Task brief
Find every line below with the word "transition" in it, and copy each one.

-----

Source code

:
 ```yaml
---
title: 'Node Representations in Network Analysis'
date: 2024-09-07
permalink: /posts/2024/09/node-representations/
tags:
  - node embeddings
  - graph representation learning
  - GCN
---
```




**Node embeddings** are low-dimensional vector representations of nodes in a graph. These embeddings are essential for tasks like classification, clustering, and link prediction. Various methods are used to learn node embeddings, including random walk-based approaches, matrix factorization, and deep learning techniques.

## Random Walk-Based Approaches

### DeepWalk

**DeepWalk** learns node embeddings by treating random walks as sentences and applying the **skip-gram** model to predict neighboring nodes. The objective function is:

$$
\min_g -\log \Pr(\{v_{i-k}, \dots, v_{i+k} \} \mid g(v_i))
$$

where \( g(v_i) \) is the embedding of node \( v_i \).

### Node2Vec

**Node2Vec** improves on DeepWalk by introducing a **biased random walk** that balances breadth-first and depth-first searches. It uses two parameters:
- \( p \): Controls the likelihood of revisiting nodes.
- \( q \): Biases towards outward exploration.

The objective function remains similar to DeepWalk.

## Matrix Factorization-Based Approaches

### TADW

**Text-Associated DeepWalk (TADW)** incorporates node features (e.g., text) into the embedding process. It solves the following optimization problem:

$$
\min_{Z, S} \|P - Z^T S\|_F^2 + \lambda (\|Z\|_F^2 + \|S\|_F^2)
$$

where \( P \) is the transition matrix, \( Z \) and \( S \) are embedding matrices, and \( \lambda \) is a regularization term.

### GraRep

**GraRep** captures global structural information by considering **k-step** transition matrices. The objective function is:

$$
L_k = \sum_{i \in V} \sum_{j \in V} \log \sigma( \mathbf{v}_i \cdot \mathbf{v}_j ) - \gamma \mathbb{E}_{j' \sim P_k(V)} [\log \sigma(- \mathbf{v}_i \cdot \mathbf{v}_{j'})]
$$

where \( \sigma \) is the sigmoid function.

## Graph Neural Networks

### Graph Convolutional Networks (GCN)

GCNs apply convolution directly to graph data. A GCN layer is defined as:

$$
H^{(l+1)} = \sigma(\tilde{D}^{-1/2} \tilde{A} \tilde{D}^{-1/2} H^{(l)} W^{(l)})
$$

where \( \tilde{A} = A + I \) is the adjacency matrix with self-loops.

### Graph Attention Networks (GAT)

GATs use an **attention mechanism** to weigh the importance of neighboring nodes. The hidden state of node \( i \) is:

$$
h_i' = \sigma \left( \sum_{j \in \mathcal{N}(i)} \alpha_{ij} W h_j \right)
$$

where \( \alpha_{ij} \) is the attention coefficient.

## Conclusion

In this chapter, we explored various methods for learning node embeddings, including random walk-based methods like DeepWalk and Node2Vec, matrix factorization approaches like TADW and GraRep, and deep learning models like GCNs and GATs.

-----

Your response
where \( P \) is the transition matrix, \( Z \) and \( S \) are embedding matrices, and \( \lambda \) is a regularization term.
**GraRep** captures global structural information by considering **k-step** transition matrices. The objective function is:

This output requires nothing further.